Saša Milaimović

Personal information
- Full name: Saša Milaimović
- Date of birth: August 27, 1975 (age 49)
- Place of birth: Derventa, SR Croatia, SFR Yugoslavia
- Height: 5 ft 10 in (1.78 m)
- Position(s): Striker

Senior career*
- Years: Team / Apps / (Gls)
- 1993–1995: Osijek / 5 / (0)
- 2000–2001: Pohang Steelers / 25 / (8)
- 2002–2003: Győri ETO / 1 / (0)
- 2004: Hamilton Thunder / 19 / (8)

Managerial career
- 2015-2016: Maksimir
- 2021-2022: Devetka

= Saša Milaimović =

Croatian footballer (born 1975)

Saša Milaimović (born August 27, 1975) is a Croatian retired footballer who played professionally most notably in Asia, and North America.

==Playing career==
Milaimović began his career in his native country Croatia in 1993 with NK Osijek in the 1. HNL. In 2000, he went abroad to South Korea to play with Pohang Steelers of the K-League. He played with Győri ETO FC in the Nemzeti Bajnokság I from 2002-2003. Milaimović went to North America in 2004 to sign with the Hamilton Thunder in the Canadian Professional Soccer League. Where he finished as the team's third highest goalscorer with 8 goals, and won the Western Conference title.
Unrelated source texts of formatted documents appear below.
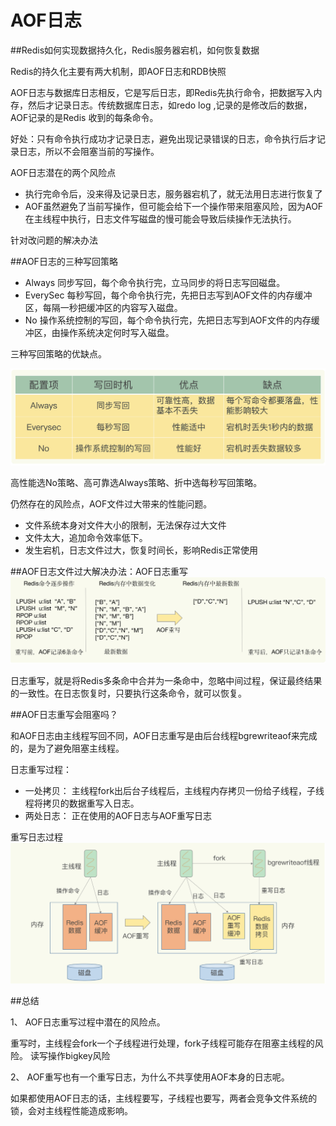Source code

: # AOF日志

##Redis如何实现数据持久化，Redis服务器宕机，如何恢复数据

Redis的持久化主要有两大机制，即AOF日志和RDB快照

AOF日志与数据库日志相反，它是写后日志，即Redis先执行命令，把数据写入内存，然后才记录日志。传统数据库日志，如redo log ,记录的是修改后的数据，AOF记录的是Redis
收到的每条命令。

好处：只有命令执行成功才记录日志，避免出现记录错误的日志，命令执行后才记录日志，所以不会阻塞当前的写操作。

AOF日志潜在的两个风险点

- 执行完命令后，没来得及记录日志，服务器宕机了，就无法用日志进行恢复了
- AOF虽然避免了当前写操作，但可能会给下一个操作带来阻塞风险，因为AOF在主线程中执行，日志文件写磁盘的慢可能会导致后续操作无法执行。

针对改问题的解决办法

##AOF日志的三种写回策略

- Always 同步写回，每个命令执行完，立马同步的将日志写回磁盘。
- EverySec 每秒写回，每个命令执行完，先把日志写到AOF文件的内存缓冲区，每隔一秒把缓冲区的内容写入磁盘。
- No 操作系统控制的写回，每个命令执行完，先把日志写到AOF文件的内存缓冲区，由操作系统决定何时写入磁盘。

三种写回策略的优缺点。

![](../image/redis7.png)

高性能选No策略、高可靠选Always策略、折中选每秒写回策略。

仍然存在的风险点，AOF文件过大带来的性能问题。
- 文件系统本身对文件大小的限制，无法保存过大文件
- 文件太大，追加命令效率低下。
- 发生宕机，日志文件过大，恢复时间长，影响Redis正常使用

##AOF日志文件过大解决办法：AOF日志重写
![](../image/redis8.png)

日志重写，就是将Redis多条命中合并为一条命中，忽略中间过程，保证最终结果的一致性。在日志恢复时，只要执行这条命令，就可以恢复。

##AOF日志重写会阻塞吗？

和AOF日志由主线程写回不同，AOF日志重写是由后台线程bgrewriteaof来完成的，是为了避免阻塞主线程。

日志重写过程：
- 一处拷贝： 主线程fork出后台子线程后，主线程内存拷贝一份给子线程，子线程将拷贝的数据重写入日志。
- 两处日志： 正在使用的AOF日志与AOF重写日志

重写日志过程
![](../image/redis9.png)

##总结

1、 AOF日志重写过程中潜在的风险点。

重写时，主线程会fork一个子线程进行处理，fork子线程可能存在阻塞主线程的风险。
读写操作bigkey风险

2、 AOF重写也有一个重写日志，为什么不共享使用AOF本身的日志呢。

如果都使用AOF日志的话，主线程要写，子线程也要写，两者会竞争文件系统的锁，会对主线程性能造成影响。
He featured in the club's postseason semi-final match against the Toronto Croatia, but lost the match to a score of 2-0.

==Managerial career==
His first managerial spells were at Zagreb's lower league sides Maksimir and Devetka and he was appointed coach at the Saudi Arabian national football academy in April 2022.